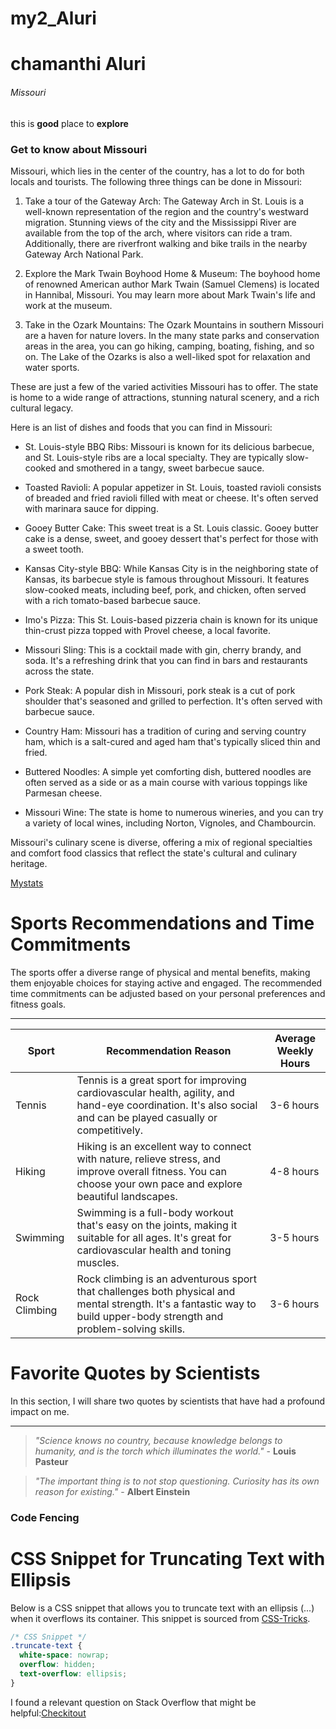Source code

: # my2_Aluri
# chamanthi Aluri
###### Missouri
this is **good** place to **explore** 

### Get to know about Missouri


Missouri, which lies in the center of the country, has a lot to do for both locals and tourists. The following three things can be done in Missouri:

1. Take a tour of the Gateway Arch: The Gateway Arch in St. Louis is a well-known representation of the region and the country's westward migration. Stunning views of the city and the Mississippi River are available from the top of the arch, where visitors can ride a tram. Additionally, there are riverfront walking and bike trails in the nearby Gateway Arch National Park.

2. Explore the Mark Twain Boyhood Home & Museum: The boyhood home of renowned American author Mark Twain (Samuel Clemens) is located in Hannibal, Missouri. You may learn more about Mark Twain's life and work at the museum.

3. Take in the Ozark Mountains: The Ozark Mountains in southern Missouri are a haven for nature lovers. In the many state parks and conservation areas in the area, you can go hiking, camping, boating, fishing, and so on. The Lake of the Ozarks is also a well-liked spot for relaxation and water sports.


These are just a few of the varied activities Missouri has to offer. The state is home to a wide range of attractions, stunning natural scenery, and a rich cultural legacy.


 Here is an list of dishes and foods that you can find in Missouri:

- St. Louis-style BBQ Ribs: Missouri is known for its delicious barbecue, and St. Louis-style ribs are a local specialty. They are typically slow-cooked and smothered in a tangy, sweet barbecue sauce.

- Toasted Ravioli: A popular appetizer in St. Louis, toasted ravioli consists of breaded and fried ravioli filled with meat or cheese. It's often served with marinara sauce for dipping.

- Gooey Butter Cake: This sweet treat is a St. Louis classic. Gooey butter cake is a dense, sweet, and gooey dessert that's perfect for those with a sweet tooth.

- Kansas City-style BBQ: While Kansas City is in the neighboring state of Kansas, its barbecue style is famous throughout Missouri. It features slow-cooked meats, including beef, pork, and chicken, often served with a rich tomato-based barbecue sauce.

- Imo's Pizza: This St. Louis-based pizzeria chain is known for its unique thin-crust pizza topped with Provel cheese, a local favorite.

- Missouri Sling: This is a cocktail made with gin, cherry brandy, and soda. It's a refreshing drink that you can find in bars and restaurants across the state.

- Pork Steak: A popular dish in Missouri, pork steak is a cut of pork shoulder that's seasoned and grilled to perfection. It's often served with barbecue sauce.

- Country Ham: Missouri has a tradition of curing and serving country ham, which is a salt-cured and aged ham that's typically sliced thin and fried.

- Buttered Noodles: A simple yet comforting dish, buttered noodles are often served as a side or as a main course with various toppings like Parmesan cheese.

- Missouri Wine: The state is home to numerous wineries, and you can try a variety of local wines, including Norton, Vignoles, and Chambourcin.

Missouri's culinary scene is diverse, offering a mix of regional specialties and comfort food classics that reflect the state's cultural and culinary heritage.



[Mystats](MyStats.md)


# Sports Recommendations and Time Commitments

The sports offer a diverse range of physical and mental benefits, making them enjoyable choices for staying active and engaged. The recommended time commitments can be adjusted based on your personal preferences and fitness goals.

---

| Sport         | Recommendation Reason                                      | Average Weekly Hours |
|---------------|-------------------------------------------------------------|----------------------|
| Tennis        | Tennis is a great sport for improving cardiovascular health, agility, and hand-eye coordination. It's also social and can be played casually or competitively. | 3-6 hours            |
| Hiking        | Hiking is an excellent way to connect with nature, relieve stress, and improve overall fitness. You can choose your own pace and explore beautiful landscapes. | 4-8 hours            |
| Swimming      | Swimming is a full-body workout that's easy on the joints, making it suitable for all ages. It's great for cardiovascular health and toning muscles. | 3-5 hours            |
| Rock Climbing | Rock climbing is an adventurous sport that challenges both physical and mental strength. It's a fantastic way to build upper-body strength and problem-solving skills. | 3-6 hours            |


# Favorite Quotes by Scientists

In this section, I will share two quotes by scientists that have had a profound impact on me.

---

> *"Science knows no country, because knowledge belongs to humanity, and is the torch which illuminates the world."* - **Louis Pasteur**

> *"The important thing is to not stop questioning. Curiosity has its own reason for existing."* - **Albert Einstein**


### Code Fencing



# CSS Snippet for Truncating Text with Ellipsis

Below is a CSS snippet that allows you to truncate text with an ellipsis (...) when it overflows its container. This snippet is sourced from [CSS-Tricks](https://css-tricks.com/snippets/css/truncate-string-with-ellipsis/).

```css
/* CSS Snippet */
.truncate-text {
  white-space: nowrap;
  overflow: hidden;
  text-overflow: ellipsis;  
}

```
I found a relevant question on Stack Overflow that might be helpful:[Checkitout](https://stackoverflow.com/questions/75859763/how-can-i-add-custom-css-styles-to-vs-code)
##########
Exercise requirements: Only an exact reproduction of the lines from the one with "Weekly Hours |" to the end of the listing is expected.

Result of this task:
| Sport         | Recommendation Reason                                      | Average Weekly Hours |
|---------------|-------------------------------------------------------------|----------------------|
| Tennis        | Tennis is a great sport for improving cardiovascular health, agility, and hand-eye coordination. It's also social and can be played casually or competitively. | 3-6 hours            |
| Hiking        | Hiking is an excellent way to connect with nature, relieve stress, and improve overall fitness. You can choose your own pace and explore beautiful landscapes. | 4-8 hours            |
| Swimming      | Swimming is a full-body workout that's easy on the joints, making it suitable for all ages. It's great for cardiovascular health and toning muscles. | 3-5 hours            |
| Rock Climbing | Rock climbing is an adventurous sport that challenges both physical and mental strength. It's a fantastic way to build upper-body strength and problem-solving skills. | 3-6 hours            |


# Favorite Quotes by Scientists

In this section, I will share two quotes by scientists that have had a profound impact on me.

---

> *"Science knows no country, because knowledge belongs to humanity, and is the torch which illuminates the world."* - **Louis Pasteur**

> *"The important thing is to not stop questioning. Curiosity has its own reason for existing."* - **Albert Einstein**


### Code Fencing



# CSS Snippet for Truncating Text with Ellipsis

Below is a CSS snippet that allows you to truncate text with an ellipsis (...) when it overflows its container. This snippet is sourced from [CSS-Tricks](https://css-tricks.com/snippets/css/truncate-string-with-ellipsis/).

```css
/* CSS Snippet */
.truncate-text {
  white-space: nowrap;
  overflow: hidden;
  text-overflow: ellipsis;  
}

```
I found a relevant question on Stack Overflow that might be helpful:[Checkitout](https://stackoverflow.com/questions/75859763/how-can-i-add-custom-css-styles-to-vs-code)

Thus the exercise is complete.